Task details: Setting pictures aside, output exactly the lines from the start of the records to the line with "## WebRTC-Specific Component Suggestions", that line included.

Excerpted records:
┌──

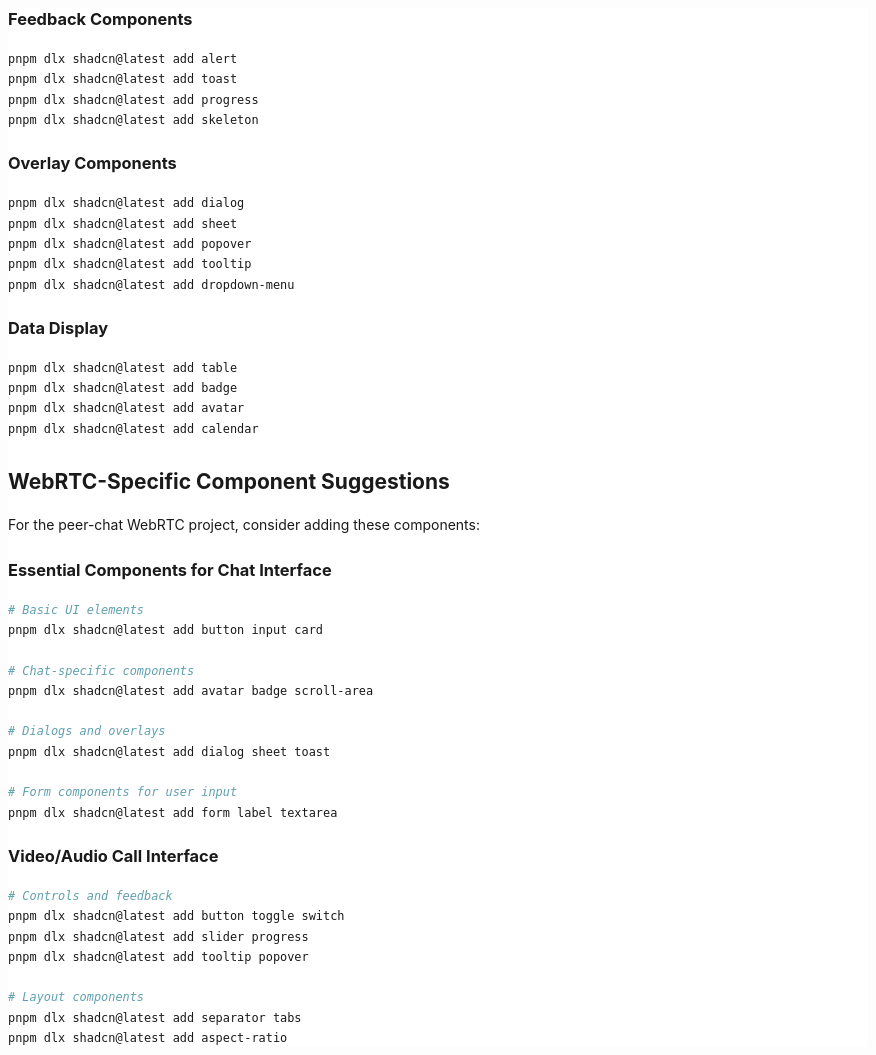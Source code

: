 ### Feedback Components
```bash
pnpm dlx shadcn@latest add alert
pnpm dlx shadcn@latest add toast
pnpm dlx shadcn@latest add progress
pnpm dlx shadcn@latest add skeleton
```

### Overlay Components
```bash
pnpm dlx shadcn@latest add dialog
pnpm dlx shadcn@latest add sheet
pnpm dlx shadcn@latest add popover
pnpm dlx shadcn@latest add tooltip
pnpm dlx shadcn@latest add dropdown-menu
```

### Data Display
```bash
pnpm dlx shadcn@latest add table
pnpm dlx shadcn@latest add badge
pnpm dlx shadcn@latest add avatar
pnpm dlx shadcn@latest add calendar
```

## WebRTC-Specific Component Suggestions

For the peer-chat WebRTC project, consider adding these components:

### Essential Components for Chat Interface
```bash
# Basic UI elements
pnpm dlx shadcn@latest add button input card

# Chat-specific components
pnpm dlx shadcn@latest add avatar badge scroll-area

# Dialogs and overlays
pnpm dlx shadcn@latest add dialog sheet toast

# Form components for user input
pnpm dlx shadcn@latest add form label textarea
```

### Video/Audio Call Interface
```bash
# Controls and feedback
pnpm dlx shadcn@latest add button toggle switch
pnpm dlx shadcn@latest add slider progress
pnpm dlx shadcn@latest add tooltip popover

# Layout components
pnpm dlx shadcn@latest add separator tabs
pnpm dlx shadcn@latest add aspect-ratio
```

└──

Written solution:
Source code

: ### Feedback Components
```bash
pnpm dlx shadcn@latest add alert
pnpm dlx shadcn@latest add toast
pnpm dlx shadcn@latest add progress
pnpm dlx shadcn@latest add skeleton
```

### Overlay Components
```bash
pnpm dlx shadcn@latest add dialog
pnpm dlx shadcn@latest add sheet
pnpm dlx shadcn@latest add popover
pnpm dlx shadcn@latest add tooltip
pnpm dlx shadcn@latest add dropdown-menu
```

### Data Display
```bash
pnpm dlx shadcn@latest add table
pnpm dlx shadcn@latest add badge
pnpm dlx shadcn@latest add avatar
pnpm dlx shadcn@latest add calendar
```

## WebRTC-Specific Component Suggestions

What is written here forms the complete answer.